▶ _REQUIREMENT_
Line by line, please look for the word "University" in the following records, then copy each line you find it in.

##### SOURCE DATA

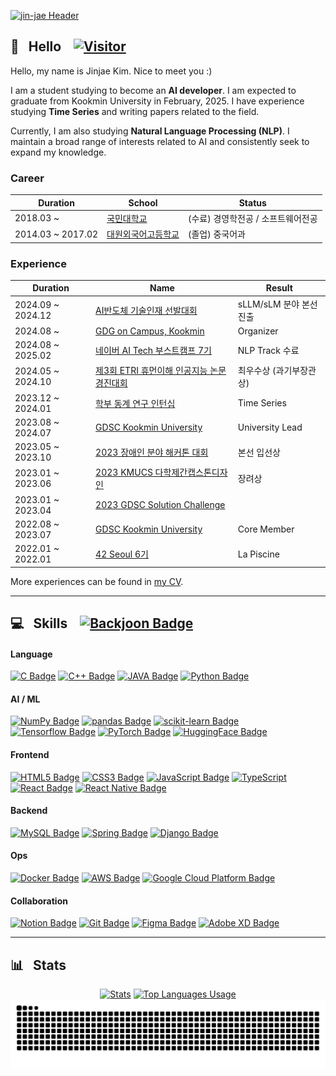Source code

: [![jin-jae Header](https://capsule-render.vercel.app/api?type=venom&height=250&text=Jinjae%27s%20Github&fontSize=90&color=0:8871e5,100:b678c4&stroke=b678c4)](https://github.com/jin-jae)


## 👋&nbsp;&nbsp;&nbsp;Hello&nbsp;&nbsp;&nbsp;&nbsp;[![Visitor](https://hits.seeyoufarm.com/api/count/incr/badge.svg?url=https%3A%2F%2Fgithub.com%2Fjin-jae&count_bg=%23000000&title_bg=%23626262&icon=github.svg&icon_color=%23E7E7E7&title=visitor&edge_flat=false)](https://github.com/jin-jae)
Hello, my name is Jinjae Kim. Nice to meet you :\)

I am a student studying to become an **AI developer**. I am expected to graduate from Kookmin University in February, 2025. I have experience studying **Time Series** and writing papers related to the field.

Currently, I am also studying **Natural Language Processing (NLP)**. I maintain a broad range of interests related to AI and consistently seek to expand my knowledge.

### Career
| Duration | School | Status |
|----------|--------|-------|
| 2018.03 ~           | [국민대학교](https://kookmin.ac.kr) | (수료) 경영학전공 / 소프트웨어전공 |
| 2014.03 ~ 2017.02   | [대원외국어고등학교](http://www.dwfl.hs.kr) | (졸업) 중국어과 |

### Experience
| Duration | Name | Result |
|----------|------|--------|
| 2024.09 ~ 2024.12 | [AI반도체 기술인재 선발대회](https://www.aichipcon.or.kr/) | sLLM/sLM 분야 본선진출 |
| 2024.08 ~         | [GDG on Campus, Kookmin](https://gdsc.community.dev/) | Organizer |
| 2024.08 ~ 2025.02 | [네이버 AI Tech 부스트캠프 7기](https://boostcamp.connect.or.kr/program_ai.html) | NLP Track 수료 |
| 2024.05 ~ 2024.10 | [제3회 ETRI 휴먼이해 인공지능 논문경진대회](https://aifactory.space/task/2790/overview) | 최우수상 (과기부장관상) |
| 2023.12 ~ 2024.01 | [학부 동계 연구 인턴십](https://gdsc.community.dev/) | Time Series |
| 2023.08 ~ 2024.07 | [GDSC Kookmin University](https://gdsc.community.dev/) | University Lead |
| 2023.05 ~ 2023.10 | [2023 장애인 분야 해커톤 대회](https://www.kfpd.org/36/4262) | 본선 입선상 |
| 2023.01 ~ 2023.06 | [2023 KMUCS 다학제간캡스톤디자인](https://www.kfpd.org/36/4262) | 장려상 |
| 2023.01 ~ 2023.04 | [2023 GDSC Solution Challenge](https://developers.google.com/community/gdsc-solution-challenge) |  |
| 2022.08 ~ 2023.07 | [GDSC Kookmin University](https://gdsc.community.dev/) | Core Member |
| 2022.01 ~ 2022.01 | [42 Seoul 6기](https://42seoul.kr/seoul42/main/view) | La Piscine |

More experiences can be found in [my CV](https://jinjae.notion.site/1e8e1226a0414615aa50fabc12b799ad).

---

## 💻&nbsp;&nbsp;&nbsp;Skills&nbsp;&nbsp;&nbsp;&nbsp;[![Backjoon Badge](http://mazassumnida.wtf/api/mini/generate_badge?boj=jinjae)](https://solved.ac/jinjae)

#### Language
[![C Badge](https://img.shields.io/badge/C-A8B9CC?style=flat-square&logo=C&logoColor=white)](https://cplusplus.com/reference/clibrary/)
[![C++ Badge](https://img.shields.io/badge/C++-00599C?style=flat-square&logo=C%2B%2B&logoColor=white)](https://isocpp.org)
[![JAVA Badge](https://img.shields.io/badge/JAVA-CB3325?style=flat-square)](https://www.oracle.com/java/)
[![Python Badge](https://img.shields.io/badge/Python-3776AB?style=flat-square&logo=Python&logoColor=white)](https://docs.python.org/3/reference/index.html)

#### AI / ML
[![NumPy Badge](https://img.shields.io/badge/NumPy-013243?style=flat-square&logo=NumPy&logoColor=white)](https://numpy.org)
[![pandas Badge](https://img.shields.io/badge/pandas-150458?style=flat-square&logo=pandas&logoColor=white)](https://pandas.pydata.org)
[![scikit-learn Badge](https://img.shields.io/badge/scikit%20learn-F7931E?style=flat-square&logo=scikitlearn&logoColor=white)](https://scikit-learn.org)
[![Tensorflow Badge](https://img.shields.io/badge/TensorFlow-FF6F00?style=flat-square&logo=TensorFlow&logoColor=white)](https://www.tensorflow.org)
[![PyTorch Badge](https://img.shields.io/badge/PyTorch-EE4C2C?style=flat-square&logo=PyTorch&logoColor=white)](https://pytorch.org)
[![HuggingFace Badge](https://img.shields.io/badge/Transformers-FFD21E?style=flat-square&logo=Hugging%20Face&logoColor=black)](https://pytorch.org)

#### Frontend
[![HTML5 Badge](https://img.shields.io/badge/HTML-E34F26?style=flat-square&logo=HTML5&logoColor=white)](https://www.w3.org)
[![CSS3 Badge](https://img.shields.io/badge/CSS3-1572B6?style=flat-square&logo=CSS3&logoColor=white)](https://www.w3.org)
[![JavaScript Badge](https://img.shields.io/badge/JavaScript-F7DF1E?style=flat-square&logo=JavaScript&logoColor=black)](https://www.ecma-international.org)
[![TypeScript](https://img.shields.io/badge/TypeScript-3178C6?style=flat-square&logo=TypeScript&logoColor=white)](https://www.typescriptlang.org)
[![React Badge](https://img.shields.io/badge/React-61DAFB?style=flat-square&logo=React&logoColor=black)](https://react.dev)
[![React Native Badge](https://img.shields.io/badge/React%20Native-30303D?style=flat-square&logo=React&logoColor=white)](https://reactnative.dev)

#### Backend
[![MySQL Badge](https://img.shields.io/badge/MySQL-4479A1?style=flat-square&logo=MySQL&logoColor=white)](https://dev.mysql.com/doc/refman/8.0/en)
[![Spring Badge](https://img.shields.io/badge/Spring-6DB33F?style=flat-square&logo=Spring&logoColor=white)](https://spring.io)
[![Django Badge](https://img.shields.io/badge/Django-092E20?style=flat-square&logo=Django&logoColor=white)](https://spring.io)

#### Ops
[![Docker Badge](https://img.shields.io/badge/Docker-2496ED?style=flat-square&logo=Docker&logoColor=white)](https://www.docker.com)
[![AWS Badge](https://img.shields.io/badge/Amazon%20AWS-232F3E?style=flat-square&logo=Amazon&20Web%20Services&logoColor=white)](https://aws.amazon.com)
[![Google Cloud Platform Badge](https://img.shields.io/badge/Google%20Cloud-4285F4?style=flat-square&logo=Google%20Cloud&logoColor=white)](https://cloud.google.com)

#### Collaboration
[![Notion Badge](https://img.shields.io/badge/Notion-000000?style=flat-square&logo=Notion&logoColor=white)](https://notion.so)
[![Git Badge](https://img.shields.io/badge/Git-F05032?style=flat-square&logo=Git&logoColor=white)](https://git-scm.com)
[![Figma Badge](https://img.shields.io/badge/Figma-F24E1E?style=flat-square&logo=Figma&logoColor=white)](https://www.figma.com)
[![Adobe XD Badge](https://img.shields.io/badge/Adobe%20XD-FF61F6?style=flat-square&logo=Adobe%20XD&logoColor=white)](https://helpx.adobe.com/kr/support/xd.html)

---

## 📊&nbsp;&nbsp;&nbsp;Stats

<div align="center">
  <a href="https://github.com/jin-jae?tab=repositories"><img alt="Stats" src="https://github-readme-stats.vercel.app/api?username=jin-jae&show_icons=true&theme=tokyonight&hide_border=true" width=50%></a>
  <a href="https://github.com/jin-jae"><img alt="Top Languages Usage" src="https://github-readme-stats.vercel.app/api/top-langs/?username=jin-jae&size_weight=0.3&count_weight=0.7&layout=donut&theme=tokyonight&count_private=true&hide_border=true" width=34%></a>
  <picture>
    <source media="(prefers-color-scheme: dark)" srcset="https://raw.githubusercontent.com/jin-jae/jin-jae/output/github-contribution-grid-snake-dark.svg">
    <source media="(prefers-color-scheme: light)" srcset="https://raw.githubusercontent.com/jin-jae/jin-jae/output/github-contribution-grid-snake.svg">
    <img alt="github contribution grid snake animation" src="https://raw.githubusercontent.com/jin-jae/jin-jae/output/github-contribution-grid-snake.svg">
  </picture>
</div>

##########

▶ _RESPONSE BELOW_
I am a student studying to become an **AI developer**. I am expected to graduate from Kookmin University in February, 2025. I have experience studying **Time Series** and writing papers related to the field.
| 2023.08 ~ 2024.07 | [GDSC Kookmin University](https://gdsc.community.dev/) | University Lead |
| 2022.08 ~ 2023.07 | [GDSC Kookmin University](https://gdsc.community.dev/) | Core Member |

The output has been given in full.